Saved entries
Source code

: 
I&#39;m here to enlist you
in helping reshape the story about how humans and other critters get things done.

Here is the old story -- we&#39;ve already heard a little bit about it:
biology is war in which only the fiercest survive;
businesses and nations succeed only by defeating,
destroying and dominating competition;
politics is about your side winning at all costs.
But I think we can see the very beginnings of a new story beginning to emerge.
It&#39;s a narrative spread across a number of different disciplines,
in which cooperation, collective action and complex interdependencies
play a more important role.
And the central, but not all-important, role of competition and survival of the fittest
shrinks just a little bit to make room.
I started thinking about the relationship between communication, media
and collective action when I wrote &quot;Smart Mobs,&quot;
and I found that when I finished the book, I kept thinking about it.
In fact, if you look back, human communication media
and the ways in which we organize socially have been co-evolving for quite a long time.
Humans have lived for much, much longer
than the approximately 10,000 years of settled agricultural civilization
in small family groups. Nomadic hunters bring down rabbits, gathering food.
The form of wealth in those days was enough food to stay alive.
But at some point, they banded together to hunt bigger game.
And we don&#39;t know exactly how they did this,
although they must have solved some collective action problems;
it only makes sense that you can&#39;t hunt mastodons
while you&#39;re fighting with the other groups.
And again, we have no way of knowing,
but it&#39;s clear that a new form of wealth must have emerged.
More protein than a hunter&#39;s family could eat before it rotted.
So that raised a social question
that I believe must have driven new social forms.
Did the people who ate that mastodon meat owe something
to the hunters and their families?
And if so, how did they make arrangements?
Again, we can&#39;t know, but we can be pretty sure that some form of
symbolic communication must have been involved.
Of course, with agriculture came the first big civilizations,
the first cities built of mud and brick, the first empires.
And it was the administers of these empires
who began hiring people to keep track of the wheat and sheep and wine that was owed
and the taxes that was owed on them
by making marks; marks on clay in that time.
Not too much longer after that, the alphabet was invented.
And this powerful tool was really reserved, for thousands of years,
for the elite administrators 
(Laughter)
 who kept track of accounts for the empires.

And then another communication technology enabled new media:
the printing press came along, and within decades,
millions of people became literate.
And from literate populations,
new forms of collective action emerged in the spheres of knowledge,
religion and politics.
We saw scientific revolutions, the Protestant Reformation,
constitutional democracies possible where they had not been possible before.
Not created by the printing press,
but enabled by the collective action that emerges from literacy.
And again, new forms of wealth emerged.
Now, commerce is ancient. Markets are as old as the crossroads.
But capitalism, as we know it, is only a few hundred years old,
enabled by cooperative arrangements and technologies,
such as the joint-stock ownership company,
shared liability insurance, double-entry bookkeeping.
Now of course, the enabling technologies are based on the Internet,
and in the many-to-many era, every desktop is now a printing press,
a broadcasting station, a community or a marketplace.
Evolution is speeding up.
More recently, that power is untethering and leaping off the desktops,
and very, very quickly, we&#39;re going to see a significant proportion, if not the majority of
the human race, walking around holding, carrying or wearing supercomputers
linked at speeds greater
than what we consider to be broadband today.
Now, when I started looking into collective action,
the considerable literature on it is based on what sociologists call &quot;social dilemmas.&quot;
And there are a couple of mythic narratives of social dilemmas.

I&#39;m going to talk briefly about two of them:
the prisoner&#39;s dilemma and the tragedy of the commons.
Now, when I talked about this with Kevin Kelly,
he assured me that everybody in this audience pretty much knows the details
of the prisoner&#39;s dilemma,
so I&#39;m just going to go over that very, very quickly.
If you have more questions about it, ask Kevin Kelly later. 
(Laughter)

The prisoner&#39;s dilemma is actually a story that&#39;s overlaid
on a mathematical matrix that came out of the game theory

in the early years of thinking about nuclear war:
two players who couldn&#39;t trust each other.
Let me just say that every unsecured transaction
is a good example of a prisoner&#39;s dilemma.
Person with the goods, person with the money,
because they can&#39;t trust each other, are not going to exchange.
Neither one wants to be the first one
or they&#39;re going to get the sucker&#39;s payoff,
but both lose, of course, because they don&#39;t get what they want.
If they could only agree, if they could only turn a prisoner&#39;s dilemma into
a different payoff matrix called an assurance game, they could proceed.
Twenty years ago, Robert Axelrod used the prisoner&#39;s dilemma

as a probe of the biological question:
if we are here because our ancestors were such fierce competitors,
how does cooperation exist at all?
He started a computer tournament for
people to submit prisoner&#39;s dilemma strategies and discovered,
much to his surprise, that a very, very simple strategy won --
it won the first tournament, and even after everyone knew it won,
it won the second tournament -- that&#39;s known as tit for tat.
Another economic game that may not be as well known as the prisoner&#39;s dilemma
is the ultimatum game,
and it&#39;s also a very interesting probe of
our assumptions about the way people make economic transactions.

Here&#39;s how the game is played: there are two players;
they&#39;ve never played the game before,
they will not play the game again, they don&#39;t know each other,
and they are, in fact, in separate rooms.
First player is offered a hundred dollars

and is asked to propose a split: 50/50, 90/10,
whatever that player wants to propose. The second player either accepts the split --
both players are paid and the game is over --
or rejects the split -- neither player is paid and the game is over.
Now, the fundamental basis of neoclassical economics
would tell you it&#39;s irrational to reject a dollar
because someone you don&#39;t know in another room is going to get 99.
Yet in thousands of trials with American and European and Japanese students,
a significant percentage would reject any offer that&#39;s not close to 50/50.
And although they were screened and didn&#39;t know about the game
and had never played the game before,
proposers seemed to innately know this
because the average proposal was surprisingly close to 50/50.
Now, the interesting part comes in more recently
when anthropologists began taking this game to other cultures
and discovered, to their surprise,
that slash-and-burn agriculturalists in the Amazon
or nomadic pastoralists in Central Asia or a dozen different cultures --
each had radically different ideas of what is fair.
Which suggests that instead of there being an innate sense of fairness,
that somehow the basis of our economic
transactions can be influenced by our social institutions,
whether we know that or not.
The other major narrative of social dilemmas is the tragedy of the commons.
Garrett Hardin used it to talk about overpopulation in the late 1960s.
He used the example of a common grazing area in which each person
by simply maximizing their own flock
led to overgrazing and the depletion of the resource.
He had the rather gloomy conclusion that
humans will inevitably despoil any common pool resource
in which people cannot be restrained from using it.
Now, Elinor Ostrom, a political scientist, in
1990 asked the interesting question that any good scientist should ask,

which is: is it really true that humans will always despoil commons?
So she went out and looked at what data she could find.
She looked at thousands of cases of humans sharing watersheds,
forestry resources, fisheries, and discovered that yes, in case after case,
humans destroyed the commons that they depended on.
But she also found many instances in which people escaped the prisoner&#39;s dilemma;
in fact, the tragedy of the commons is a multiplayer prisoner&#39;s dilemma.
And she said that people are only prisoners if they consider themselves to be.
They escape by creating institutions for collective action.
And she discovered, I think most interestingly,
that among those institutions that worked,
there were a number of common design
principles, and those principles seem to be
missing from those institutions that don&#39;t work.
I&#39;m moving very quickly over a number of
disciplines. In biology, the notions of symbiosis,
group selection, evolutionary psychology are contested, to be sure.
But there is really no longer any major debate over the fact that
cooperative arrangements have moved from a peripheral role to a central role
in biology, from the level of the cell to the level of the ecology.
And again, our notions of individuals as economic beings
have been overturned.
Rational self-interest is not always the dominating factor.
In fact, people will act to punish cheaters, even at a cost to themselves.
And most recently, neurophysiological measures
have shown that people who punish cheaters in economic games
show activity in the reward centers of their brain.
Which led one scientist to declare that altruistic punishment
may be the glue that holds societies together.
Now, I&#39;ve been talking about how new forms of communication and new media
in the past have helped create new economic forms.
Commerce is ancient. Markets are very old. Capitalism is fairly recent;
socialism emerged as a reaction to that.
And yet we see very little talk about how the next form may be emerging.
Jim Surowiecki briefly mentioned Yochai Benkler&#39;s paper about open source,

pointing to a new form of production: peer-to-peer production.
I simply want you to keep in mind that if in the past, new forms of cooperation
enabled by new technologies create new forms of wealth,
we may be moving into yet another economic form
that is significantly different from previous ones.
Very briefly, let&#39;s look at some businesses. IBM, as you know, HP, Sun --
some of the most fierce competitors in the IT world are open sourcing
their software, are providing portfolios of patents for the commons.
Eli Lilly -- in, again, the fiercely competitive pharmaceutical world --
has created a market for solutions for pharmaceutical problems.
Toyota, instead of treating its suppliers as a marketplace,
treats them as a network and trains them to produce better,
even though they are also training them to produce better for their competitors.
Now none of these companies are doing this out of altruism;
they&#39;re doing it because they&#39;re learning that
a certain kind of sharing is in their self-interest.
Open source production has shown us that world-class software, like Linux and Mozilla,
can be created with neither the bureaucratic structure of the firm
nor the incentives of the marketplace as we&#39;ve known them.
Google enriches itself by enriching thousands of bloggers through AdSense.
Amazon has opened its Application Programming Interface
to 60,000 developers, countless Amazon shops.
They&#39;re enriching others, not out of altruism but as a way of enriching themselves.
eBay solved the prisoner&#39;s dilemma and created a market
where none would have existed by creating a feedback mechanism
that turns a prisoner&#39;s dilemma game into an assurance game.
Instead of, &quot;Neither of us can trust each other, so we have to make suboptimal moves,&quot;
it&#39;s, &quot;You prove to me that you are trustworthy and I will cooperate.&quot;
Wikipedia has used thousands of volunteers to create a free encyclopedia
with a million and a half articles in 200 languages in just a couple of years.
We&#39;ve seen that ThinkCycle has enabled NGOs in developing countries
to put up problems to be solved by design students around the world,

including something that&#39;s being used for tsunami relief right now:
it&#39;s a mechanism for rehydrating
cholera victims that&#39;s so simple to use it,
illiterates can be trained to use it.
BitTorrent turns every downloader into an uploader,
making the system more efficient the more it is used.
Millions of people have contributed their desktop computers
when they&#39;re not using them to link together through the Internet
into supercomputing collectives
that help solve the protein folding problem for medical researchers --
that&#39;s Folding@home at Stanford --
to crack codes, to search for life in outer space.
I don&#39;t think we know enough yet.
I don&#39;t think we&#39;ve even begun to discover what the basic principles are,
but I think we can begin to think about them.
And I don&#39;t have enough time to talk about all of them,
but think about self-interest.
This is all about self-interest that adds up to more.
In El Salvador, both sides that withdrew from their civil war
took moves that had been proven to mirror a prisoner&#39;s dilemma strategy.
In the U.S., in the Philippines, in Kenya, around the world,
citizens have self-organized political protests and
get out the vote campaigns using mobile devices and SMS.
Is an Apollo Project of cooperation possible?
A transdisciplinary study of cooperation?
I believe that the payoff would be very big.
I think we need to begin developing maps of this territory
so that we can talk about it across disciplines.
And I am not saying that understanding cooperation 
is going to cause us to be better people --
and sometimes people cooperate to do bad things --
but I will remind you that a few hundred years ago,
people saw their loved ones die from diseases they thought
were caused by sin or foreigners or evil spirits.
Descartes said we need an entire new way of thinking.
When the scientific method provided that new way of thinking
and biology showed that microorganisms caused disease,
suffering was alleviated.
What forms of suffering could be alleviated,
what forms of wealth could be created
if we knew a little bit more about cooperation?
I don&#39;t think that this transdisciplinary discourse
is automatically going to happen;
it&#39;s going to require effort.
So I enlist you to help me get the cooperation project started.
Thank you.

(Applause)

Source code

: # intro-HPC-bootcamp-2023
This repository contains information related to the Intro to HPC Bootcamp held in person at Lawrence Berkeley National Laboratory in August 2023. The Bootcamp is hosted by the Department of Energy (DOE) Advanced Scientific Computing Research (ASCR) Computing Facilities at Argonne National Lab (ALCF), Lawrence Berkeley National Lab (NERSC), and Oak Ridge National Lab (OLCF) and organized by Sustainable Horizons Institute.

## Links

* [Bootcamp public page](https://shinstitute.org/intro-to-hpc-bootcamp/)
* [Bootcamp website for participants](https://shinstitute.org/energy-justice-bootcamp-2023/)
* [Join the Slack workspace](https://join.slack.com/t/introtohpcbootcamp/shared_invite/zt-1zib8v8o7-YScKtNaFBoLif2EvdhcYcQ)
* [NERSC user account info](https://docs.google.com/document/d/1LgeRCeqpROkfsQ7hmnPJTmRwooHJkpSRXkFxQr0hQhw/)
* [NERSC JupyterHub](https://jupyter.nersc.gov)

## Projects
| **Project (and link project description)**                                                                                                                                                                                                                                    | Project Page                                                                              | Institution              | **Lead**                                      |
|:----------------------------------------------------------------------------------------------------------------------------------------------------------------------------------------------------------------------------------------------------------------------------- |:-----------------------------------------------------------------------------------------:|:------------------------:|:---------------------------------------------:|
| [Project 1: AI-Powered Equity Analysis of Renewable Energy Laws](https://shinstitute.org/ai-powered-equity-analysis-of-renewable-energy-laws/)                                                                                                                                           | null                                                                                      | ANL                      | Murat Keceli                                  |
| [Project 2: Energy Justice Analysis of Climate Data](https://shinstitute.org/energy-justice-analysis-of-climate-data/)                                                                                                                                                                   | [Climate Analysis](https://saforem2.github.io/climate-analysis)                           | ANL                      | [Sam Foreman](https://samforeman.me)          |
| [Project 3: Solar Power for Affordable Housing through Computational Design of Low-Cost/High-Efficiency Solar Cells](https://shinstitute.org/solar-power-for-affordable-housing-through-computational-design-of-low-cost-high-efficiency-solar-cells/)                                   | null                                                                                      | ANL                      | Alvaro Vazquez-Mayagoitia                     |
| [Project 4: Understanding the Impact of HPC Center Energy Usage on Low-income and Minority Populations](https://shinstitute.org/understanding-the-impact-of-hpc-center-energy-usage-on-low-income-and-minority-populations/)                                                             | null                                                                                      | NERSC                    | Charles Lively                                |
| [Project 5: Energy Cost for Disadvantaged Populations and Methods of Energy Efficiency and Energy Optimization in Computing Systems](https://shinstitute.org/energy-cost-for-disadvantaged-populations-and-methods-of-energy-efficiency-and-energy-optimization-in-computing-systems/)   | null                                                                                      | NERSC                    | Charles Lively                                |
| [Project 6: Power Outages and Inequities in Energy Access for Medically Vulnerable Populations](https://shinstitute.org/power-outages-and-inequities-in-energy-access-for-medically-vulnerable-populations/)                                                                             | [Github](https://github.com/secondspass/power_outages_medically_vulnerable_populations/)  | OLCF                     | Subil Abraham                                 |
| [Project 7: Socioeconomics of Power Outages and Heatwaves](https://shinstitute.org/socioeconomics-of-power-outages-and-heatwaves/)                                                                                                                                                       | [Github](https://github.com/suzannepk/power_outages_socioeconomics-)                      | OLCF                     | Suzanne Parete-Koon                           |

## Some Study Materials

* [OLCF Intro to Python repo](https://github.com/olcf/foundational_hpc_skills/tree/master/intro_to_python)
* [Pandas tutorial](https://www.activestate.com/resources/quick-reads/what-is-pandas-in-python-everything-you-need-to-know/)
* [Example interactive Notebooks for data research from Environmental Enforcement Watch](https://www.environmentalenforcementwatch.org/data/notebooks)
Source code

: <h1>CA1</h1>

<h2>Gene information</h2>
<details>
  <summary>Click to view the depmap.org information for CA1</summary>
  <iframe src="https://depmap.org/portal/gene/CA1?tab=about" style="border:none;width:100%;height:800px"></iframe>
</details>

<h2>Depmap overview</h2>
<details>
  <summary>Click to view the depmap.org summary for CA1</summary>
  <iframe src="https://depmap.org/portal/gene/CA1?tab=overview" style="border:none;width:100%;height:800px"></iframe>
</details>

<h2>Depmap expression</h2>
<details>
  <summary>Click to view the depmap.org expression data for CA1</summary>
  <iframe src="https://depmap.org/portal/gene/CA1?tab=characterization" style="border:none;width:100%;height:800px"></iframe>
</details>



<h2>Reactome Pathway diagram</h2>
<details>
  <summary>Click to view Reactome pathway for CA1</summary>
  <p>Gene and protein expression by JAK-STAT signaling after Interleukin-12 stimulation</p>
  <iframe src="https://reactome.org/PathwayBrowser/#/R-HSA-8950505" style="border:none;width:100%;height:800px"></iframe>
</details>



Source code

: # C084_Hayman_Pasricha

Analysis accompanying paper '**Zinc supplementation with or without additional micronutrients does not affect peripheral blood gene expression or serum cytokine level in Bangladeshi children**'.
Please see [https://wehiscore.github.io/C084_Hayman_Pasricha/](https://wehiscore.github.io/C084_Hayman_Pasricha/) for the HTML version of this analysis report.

> [Activity]: Output the lines of the records above exactly as they appear, from the line containing "two players who" through the line containing "If they could only agree, if".

> [Task result]:
two players who couldn&#39;t trust each other.
Let me just say that every unsecured transaction
is a good example of a prisoner&#39;s dilemma.
Person with the goods, person with the money,
because they can&#39;t trust each other, are not going to exchange.
Neither one wants to be the first one
or they&#39;re going to get the sucker&#39;s payoff,
but both lose, of course, because they don&#39;t get what they want.
If they could only agree, if they could only turn a prisoner&#39;s dilemma into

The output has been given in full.